= Rabbi Nehemiah =

2nd century AD Jewish scholar and rabbi

Rabbi Nehemiah was a rabbi who lived circa 150 AD (fourth generation of tannaim).

He was one of the great students of Rabbi Akiva, and one of the rabbis who received semicha from R' Judah ben Baba

The Talmud equated R' Nechemiah with Rabbi Nehorai: "His name was not Rabbi Nehorai, but Rabbi Meir."

His son, R' Yehudah BeRabi Nechemiah, studied before Rabbi Tarfon, but died at a young age after damaging R' Tarfon's honor, after R' Akiva predicted his death.

==Teachings==

In the Talmud, all anonymous sayings in the Tosefta are attributed to R' Nechemiah. However, Sherira Gaon said that this does not mean they were said by R' Nechemiah, but that the laws in question were transmitted by R' Nechemiah.

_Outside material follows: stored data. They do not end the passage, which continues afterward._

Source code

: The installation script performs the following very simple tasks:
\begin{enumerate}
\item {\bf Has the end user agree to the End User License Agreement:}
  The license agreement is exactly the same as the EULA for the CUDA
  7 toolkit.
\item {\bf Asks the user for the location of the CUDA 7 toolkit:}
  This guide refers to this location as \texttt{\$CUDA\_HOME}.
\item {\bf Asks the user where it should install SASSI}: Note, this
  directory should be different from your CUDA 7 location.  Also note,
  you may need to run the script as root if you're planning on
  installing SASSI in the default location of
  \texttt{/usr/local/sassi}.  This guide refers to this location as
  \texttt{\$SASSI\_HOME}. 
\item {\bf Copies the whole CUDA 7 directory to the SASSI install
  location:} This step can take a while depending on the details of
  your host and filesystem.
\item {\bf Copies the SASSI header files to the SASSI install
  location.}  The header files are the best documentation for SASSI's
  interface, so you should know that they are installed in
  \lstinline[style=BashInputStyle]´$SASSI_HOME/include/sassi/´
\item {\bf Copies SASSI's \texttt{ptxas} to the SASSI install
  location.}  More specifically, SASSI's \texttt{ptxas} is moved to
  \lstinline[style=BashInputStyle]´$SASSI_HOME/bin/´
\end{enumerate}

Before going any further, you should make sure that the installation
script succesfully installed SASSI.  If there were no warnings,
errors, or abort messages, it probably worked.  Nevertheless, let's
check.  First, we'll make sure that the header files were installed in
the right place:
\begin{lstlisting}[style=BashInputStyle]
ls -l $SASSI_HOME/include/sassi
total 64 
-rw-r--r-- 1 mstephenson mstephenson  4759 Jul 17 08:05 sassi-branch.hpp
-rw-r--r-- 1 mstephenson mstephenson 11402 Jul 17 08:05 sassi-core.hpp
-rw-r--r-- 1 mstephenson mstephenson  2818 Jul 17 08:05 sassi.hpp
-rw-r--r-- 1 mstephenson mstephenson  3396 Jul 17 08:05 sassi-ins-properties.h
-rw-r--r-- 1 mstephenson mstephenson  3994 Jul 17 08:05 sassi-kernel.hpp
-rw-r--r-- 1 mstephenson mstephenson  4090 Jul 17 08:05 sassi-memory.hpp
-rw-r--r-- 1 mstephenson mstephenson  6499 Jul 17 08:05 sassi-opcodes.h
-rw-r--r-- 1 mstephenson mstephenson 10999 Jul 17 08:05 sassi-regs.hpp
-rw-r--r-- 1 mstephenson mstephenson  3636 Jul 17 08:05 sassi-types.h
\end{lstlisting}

In the Talmud, many times he disagrees with R' Judah bar Ilai on matters of halacha.

He is attributed as the author of the Mishnat ha-Middot (ca. AD 150), making it the earliest known Hebrew text on geometry, although some historians assign the text to a later period by an unknown author.

The Mishnat ha-Middot argues against the common belief that the Bible defines the geometric ratio π (pi) as being exactly equal to 3, based on the description in 1 Kings 7:23 (and 2 Chronicles 4:2) of the great bowl situated outside the Temple of Jerusalem as having a diameter of 10 cubits and a circumference of 30 cubits. He maintained that the diameter of the bowl was measured from the outside brim, while the circumference was measured along the inner brim, which with a brim that is one handbreadth wide (as described in the subsequent verses 1 Kings 7:24 and 2 Chronicles 4:3) yields a ratio from the circular rim closer to the actual value of π.

===Quotes===
- "Due to the sin of baseless hatred, great strife is found in a man's home, and his wife miscarries, and his sons and daughters die at a young age."